Today I met a candidate for tomorrow's local government
election, none of the people depicted in the illustration. In fact I don't
think I should name this candidate or reveal her seat because we were speaking
privately and informally, and she said a few things to me I doubt she would
raise at the hustings. She wasn't canvassing at the time, but was just sitting
on a park bench trying to work out how to find her way around. She seems to be
quite bad at map reading; in fact I had seen her a few days ago in the area
doing the same so I guided her to her destination. She had a huge suitcase of
flyers for her campaign and I helped her carry it because she is a small woman.

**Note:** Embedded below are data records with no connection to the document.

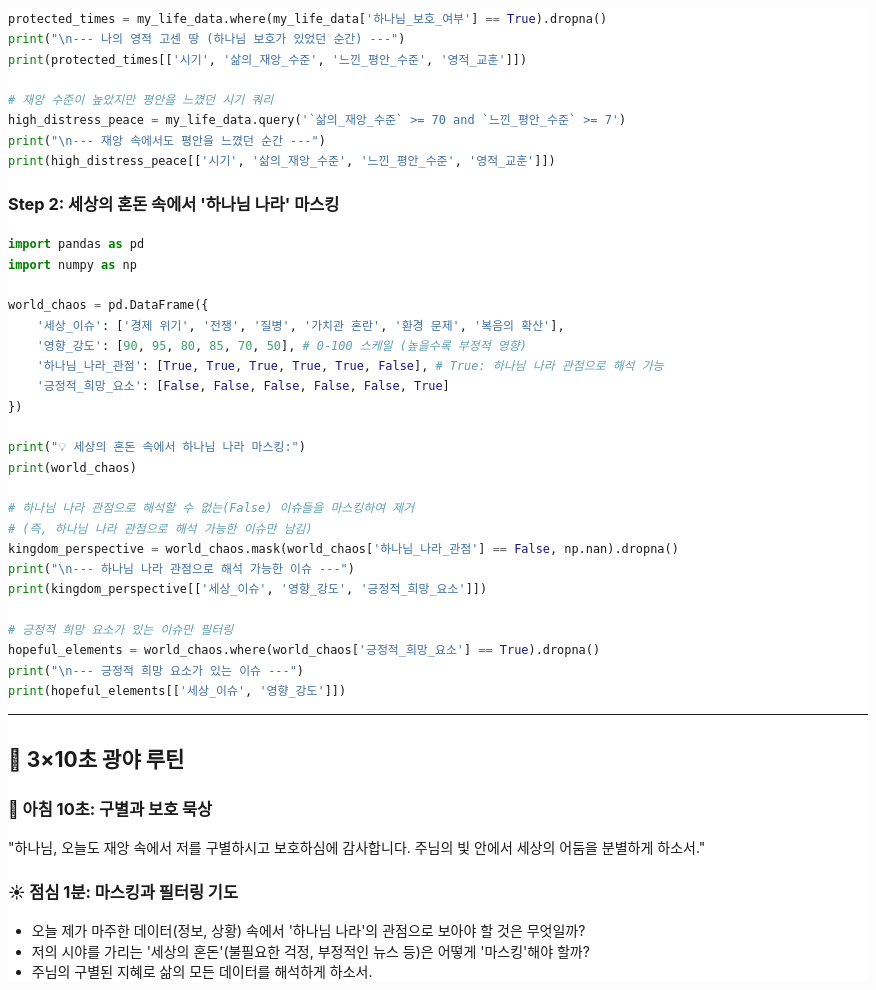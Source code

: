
 ```python
protected_times = my_life_data.where(my_life_data['하나님_보호_여부'] == True).dropna()
print("\n--- 나의 영적 고센 땅 (하나님 보호가 있었던 순간) ---")
print(protected_times[['시기', '삶의_재앙_수준', '느낀_평안_수준', '영적_교훈']])

# 재앙 수준이 높았지만 평안을 느꼈던 시기 쿼리
high_distress_peace = my_life_data.query('`삶의_재앙_수준` >= 70 and `느낀_평안_수준` >= 7')
print("\n--- 재앙 속에서도 평안을 느꼈던 순간 ---")
print(high_distress_peace[['시기', '삶의_재앙_수준', '느낀_평안_수준', '영적_교훈']])
```

### Step 2: 세상의 혼돈 속에서 '하나님 나라' 마스킹

```python
import pandas as pd
import numpy as np

world_chaos = pd.DataFrame({
    '세상_이슈': ['경제 위기', '전쟁', '질병', '가치관 혼란', '환경 문제', '복음의 확산'],
    '영향_강도': [90, 95, 80, 85, 70, 50], # 0-100 스케일 (높을수록 부정적 영향)
    '하나님_나라_관점': [True, True, True, True, True, False], # True: 하나님 나라 관점으로 해석 가능
    '긍정적_희망_요소': [False, False, False, False, False, True]
})

print("💡 세상의 혼돈 속에서 하나님 나라 마스킹:")
print(world_chaos)

# 하나님 나라 관점으로 해석할 수 없는(False) 이슈들을 마스킹하여 제거
# (즉, 하나님 나라 관점으로 해석 가능한 이슈만 남김)
kingdom_perspective = world_chaos.mask(world_chaos['하나님_나라_관점'] == False, np.nan).dropna()
print("\n--- 하나님 나라 관점으로 해석 가능한 이슈 ---")
print(kingdom_perspective[['세상_이슈', '영향_강도', '긍정적_희망_요소']])

# 긍정적 희망 요소가 있는 이슈만 필터링
hopeful_elements = world_chaos.where(world_chaos['긍정적_희망_요소'] == True).dropna()
print("\n--- 긍정적 희망 요소가 있는 이슈 ---")
print(hopeful_elements[['세상_이슈', '영향_강도']])
```

---

## 📱 3×10초 광야 루틴

### 🌅 아침 10초: 구별과 보호 묵상

"하나님, 오늘도 재앙 속에서 저를 구별하시고 보호하심에 감사합니다. 주님의 빛 안에서 세상의 어둠을 분별하게 하소서."

### ☀️ 점심 1분: 마스킹과 필터링 기도

- 오늘 제가 마주한 데이터(정보, 상황) 속에서 '하나님 나라'의 관점으로 보아야 할 것은 무엇일까?
- 저의 시야를 가리는 '세상의 혼돈'(불필요한 걱정, 부정적인 뉴스 등)은 어떻게 '마스킹'해야 할까?
- 주님의 구별된 지혜로 삶의 모든 데이터를 해석하게 하소서.
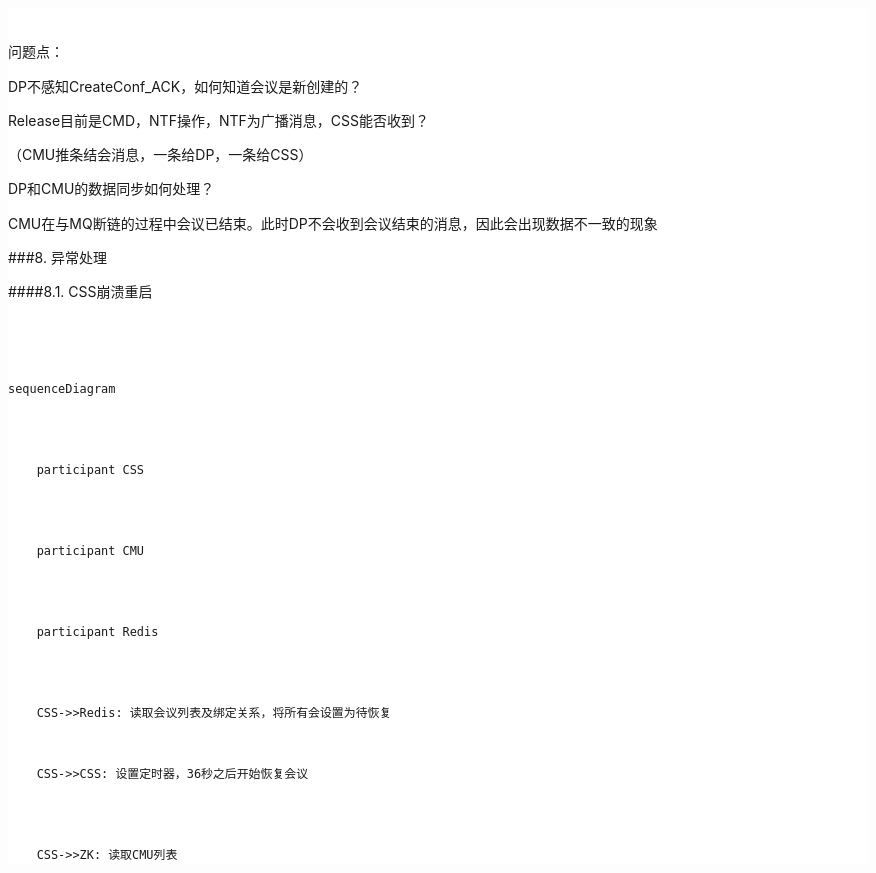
 ```mermaid


```







问题点：



DP不感知CreateConf_ACK，如何知道会议是新创建的？



Release目前是CMD，NTF操作，NTF为广播消息，CSS能否收到？



（CMU推条结会消息，一条给DP，一条给CSS）







DP和CMU的数据同步如何处理？



  CMU在与MQ断链的过程中会议已结束。此时DP不会收到会议结束的消息，因此会出现数据不一致的现象



  



###8. 异常处理



####8.1. CSS崩溃重启



   



```mermaid



sequenceDiagram



	participant CSS



    participant CMU



    participant Redis



    CSS->>Redis: 读取会议列表及绑定关系，将所有会设置为待恢复


    CSS->>CSS: 设置定时器，36秒之后开始恢复会议



    CSS->>ZK: 读取CMU列表
```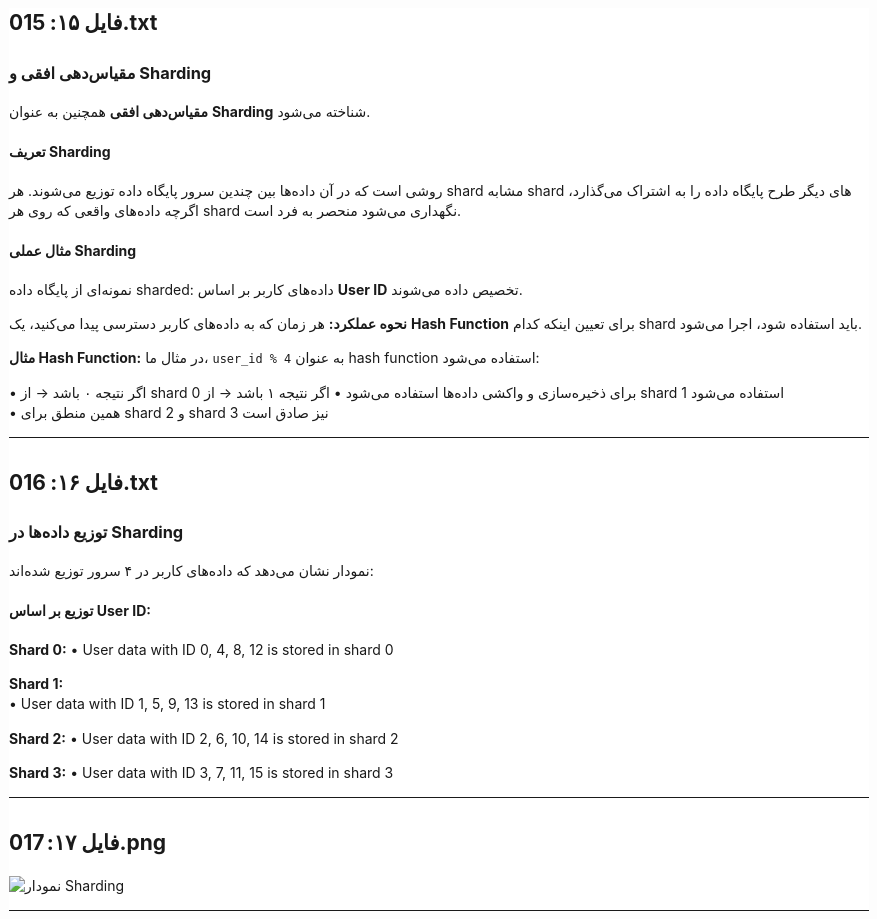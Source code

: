 ## فایل ۱۵: 015.txt

### مقیاس‌دهی افقی و Sharding

**مقیاس‌دهی افقی** همچنین به عنوان **Sharding** شناخته می‌شود.

#### تعریف Sharding
روشی است که در آن داده‌ها بین چندین سرور پایگاه داده توزیع می‌شوند. هر shard مشابه shard های دیگر طرح پایگاه داده را به اشتراک می‌گذارد، اگرچه داده‌های واقعی که روی هر shard نگهداری می‌شود منحصر به فرد است.

#### مثال عملی Sharding

نمونه‌ای از پایگاه داده sharded: داده‌های کاربر بر اساس **User ID** تخصیص داده می‌شوند.

**نحوه عملکرد:**
هر زمان که به داده‌های کاربر دسترسی پیدا می‌کنید، یک **Hash Function** برای تعیین اینکه کدام shard باید استفاده شود، اجرا می‌شود.

**مثال Hash Function:**
در مثال ما، `user_id % 4` به عنوان hash function استفاده می‌شود:

• اگر نتیجه ۰ باشد → از shard 0 برای ذخیره‌سازی و واکشی داده‌ها استفاده می‌شود
• اگر نتیجه ۱ باشد → از shard 1 استفاده می‌شود  
• همین منطق برای shard 2 و shard 3 نیز صادق است

---

## فایل ۱۶: 016.txt

### توزیع داده‌ها در Sharding

نمودار نشان می‌دهد که داده‌های کاربر در ۴ سرور توزیع شده‌اند:

#### توزیع بر اساس User ID:

**Shard 0:**
• User data with ID 0, 4, 8, 12 is stored in shard 0

**Shard 1:**  
• User data with ID 1, 5, 9, 13 is stored in shard 1

**Shard 2:**
• User data with ID 2, 6, 10, 14 is stored in shard 2

**Shard 3:**
• User data with ID 3, 7, 11, 15 is stored in shard 3

---

## فایل ۱۷: 017.png
![نمودار Sharding](https://raw.githubusercontent.com/ehsan4232/translation/master/017.png)

---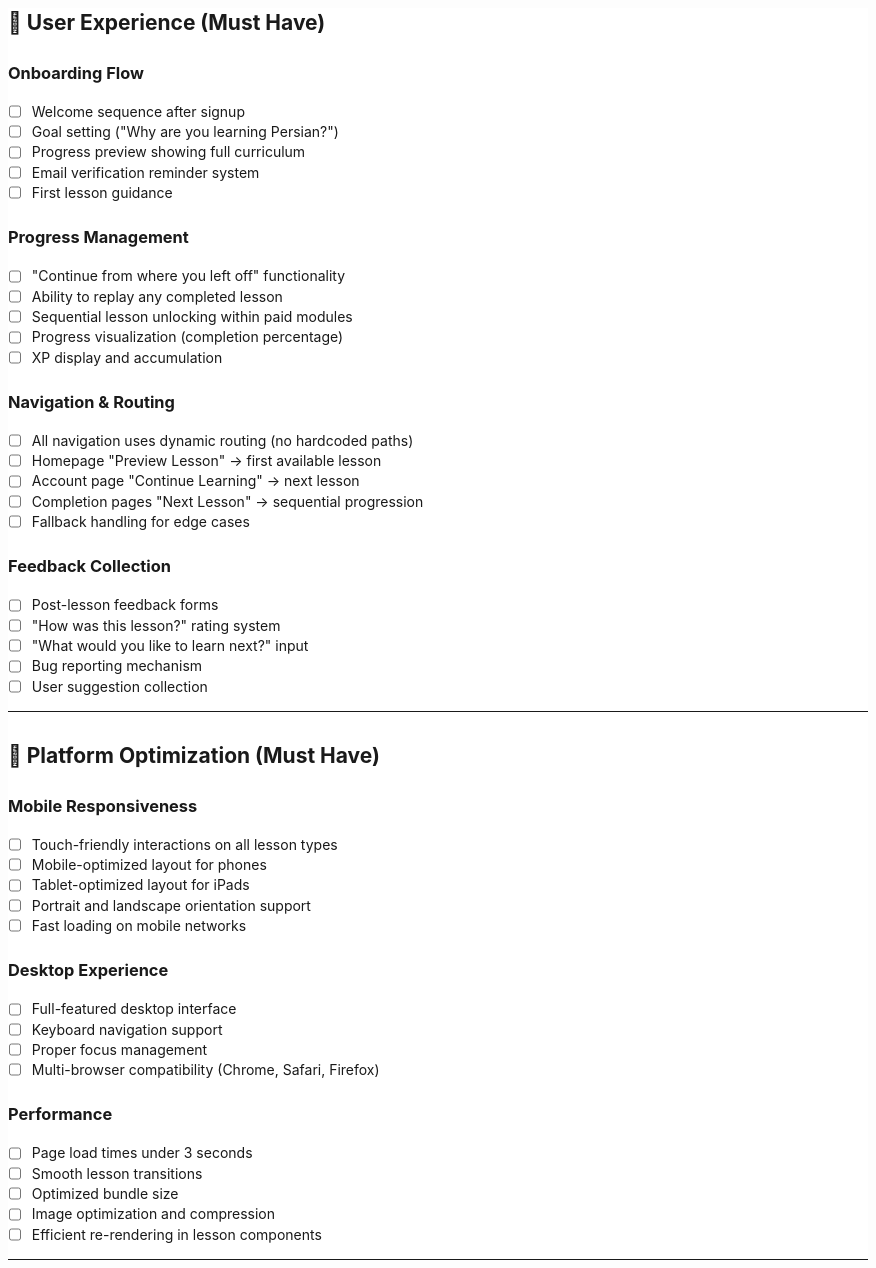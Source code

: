 
## 🎯 **User Experience (Must Have)**

### **Onboarding Flow**
- [ ] Welcome sequence after signup
- [ ] Goal setting ("Why are you learning Persian?")
- [ ] Progress preview showing full curriculum
- [ ] Email verification reminder system
- [ ] First lesson guidance

### **Progress Management**
- [ ] "Continue from where you left off" functionality
- [ ] Ability to replay any completed lesson
- [ ] Sequential lesson unlocking within paid modules
- [ ] Progress visualization (completion percentage)
- [ ] XP display and accumulation

### **Navigation & Routing**
- [ ] All navigation uses dynamic routing (no hardcoded paths)
- [ ] Homepage "Preview Lesson" → first available lesson
- [ ] Account page "Continue Learning" → next lesson
- [ ] Completion pages "Next Lesson" → sequential progression
- [ ] Fallback handling for edge cases

### **Feedback Collection**
- [ ] Post-lesson feedback forms
- [ ] "How was this lesson?" rating system
- [ ] "What would you like to learn next?" input
- [ ] Bug reporting mechanism
- [ ] User suggestion collection

---

## 📱 **Platform Optimization (Must Have)**

### **Mobile Responsiveness**
- [ ] Touch-friendly interactions on all lesson types
- [ ] Mobile-optimized layout for phones
- [ ] Tablet-optimized layout for iPads
- [ ] Portrait and landscape orientation support
- [ ] Fast loading on mobile networks

### **Desktop Experience**
- [ ] Full-featured desktop interface
- [ ] Keyboard navigation support
- [ ] Proper focus management
- [ ] Multi-browser compatibility (Chrome, Safari, Firefox)

### **Performance**
- [ ] Page load times under 3 seconds
- [ ] Smooth lesson transitions
- [ ] Optimized bundle size
- [ ] Image optimization and compression
- [ ] Efficient re-rendering in lesson components

---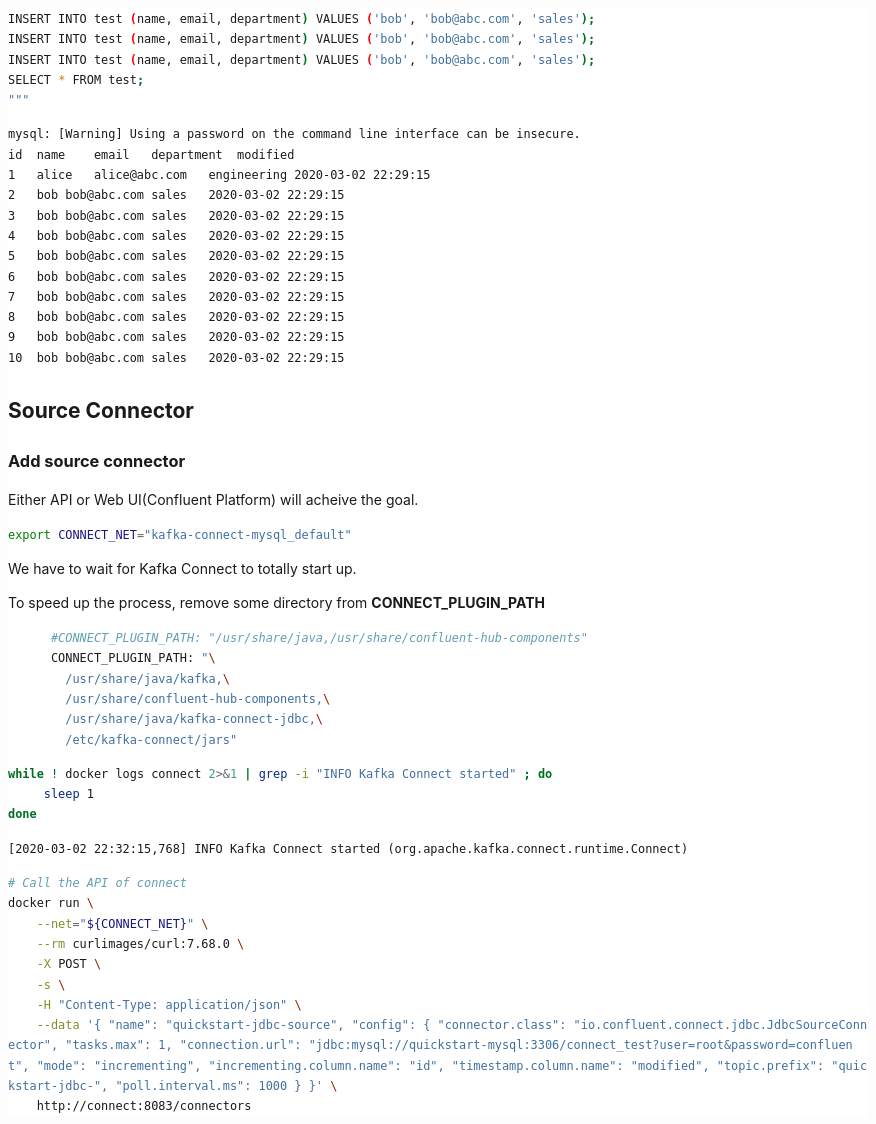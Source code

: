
```bash
INSERT INTO test (name, email, department) VALUES ('bob', 'bob@abc.com', 'sales');
INSERT INTO test (name, email, department) VALUES ('bob', 'bob@abc.com', 'sales');
INSERT INTO test (name, email, department) VALUES ('bob', 'bob@abc.com', 'sales');
SELECT * FROM test;
"""
```

    mysql: [Warning] Using a password on the command line interface can be insecure.
    id	name	email	department	modified
    1	alice	alice@abc.com	engineering	2020-03-02 22:29:15
    2	bob	bob@abc.com	sales	2020-03-02 22:29:15
    3	bob	bob@abc.com	sales	2020-03-02 22:29:15
    4	bob	bob@abc.com	sales	2020-03-02 22:29:15
    5	bob	bob@abc.com	sales	2020-03-02 22:29:15
    6	bob	bob@abc.com	sales	2020-03-02 22:29:15
    7	bob	bob@abc.com	sales	2020-03-02 22:29:15
    8	bob	bob@abc.com	sales	2020-03-02 22:29:15
    9	bob	bob@abc.com	sales	2020-03-02 22:29:15
    10	bob	bob@abc.com	sales	2020-03-02 22:29:15

## Source Connector

### Add source connector

Either API or Web UI(Confluent Platform) will acheive the goal.

```bash
export CONNECT_NET="kafka-connect-mysql_default"
```

We have to wait for Kafka Connect to totally start up.

To speed up the process, remove some directory from **CONNECT_PLUGIN_PATH**

```bash
      #CONNECT_PLUGIN_PATH: "/usr/share/java,/usr/share/confluent-hub-components"
      CONNECT_PLUGIN_PATH: "\
        /usr/share/java/kafka,\
        /usr/share/confluent-hub-components,\
        /usr/share/java/kafka-connect-jdbc,\
        /etc/kafka-connect/jars"
```

```bash
while ! docker logs connect 2>&1 | grep -i "INFO Kafka Connect started" ; do
     sleep 1
done
```

    [2020-03-02 22:32:15,768] INFO Kafka Connect started (org.apache.kafka.connect.runtime.Connect)

```bash
# Call the API of connect
docker run \
    --net="${CONNECT_NET}" \
    --rm curlimages/curl:7.68.0 \
    -X POST \
    -s \
    -H "Content-Type: application/json" \
    --data '{ "name": "quickstart-jdbc-source", "config": { "connector.class": "io.confluent.connect.jdbc.JdbcSourceConnector", "tasks.max": 1, "connection.url": "jdbc:mysql://quickstart-mysql:3306/connect_test?user=root&password=confluent", "mode": "incrementing", "incrementing.column.name": "id", "timestamp.column.name": "modified", "topic.prefix": "quickstart-jdbc-", "poll.interval.ms": 1000 } }' \
    http://connect:8083/connectors
```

She is running for Reform UK. Because of this, she engaged me in a discussion
about politics. I told her that eighteen months ago I would probably have voted
for her, but I wouldn't now because I don't trust Nigel Farage. I was honest
and said I preferred Restore Britain. I dislike the way Nigel has treated Rupert
Lowe, Ben Habib and many of his other former supporters. I consider them far
more honest men than Nigel. I expected her to become scornful at that point,
but she did not. She said "I completely agree with you" and then went
on to explain that despite her agreement she thinks Reform UK are still the
best hope for the country. This is not an uncommon position. Many people I know
are voting Reform despite knowing full well that Farage's latest incarnation is
something deceptive; possibly set up deliberately by the Deep
State to be a controlled
counterproposition. It's the usual dilemma of tactical voting: do we vote for
the right thing and lose or the wrong thing and win? Reform may be false
opposition, but it is the only opposition we have. It's our only chance of
beating the uniparty. It currently has enormous momentum behind it; and no
doubt tomorrow it will be the principle winner of the election. All the opinion
polls are clear on this. Labour and the Tories are going to be eviscerated,
justly so, and Reform is the weapon that will achieve it. Last year I also did
not vote Reform for the same reasons, see: https://hpanwo-voice.blogspot.com/2025/05/why-i-did-not-vote-reform.html.
What happened to me today paints a very different picture that I didn't know
existed because this lady is not just some average voter; she is an actual activist
and official of the party who has been selected to contest a council seat. I
wonder how many other people in Reform feel the same way as her; not just the
voters, but the members, maybe even people quite senior and close to the centre.
Is it possible that the only true blue Reformers could be Nigel himself and his
inner circle, Richard Tice, Zia Yusuf etc. (I won't include their current
influx of opportunistic ex-Tories.) Maybe this is what Landeur meant when he
said "Reform's support is a hundred miles wide, but only an inch
thick", see: https://www.youtube.com/@BritishLandeur.
I'm tired of voting for deformed and watered down forgeries of what I really
want. A Reform vote is just a vote for another proto-establishment centrist
bureaucracy in waiting. Should Farage become prime minister he will backtrack,
U-turn and shift his position very quickly on everything; in fact he has
already started. There will be a "Nigel wave" and he will not save
the House of Lords or repeal the Online Safety Act; in fact he will deliver
none of the goodies we all hoped he would. I myself will probably back the IOA
again. They won last time in my own ward, see: https://hpanwo-voice.blogspot.com/2024/05/i-backed-winner.html.

2 comments:
What a delightful anecdote. Nigel Farage is visibly a more compromised person now than he was as an MEP for UKIP or the Brexit Party. He's been really weird since he had that meeting with The King. Reform UK's constitution doesn't give activists much of a say and it's more of a personality cult than it ever was. I've set the bar quite high for voting and I won't vote for anyone whose party at the national level is not unequivocally opposed to continuing the war against Russia. I've got a choice of five candidates (the big 5) and none of them meet that criterion. In the things that matter most there is no choice.
Totally true, MT. I'm politically homeless right now. I know I'm voting for the IOA, but I'm not a passionate supporter. I was talking to the candidate about that and she asked me if I've considered standing. I said I have WAY too much baggage and then told her I am a conspiracy theorist who's written books about UFO's. The press would have a field day with me!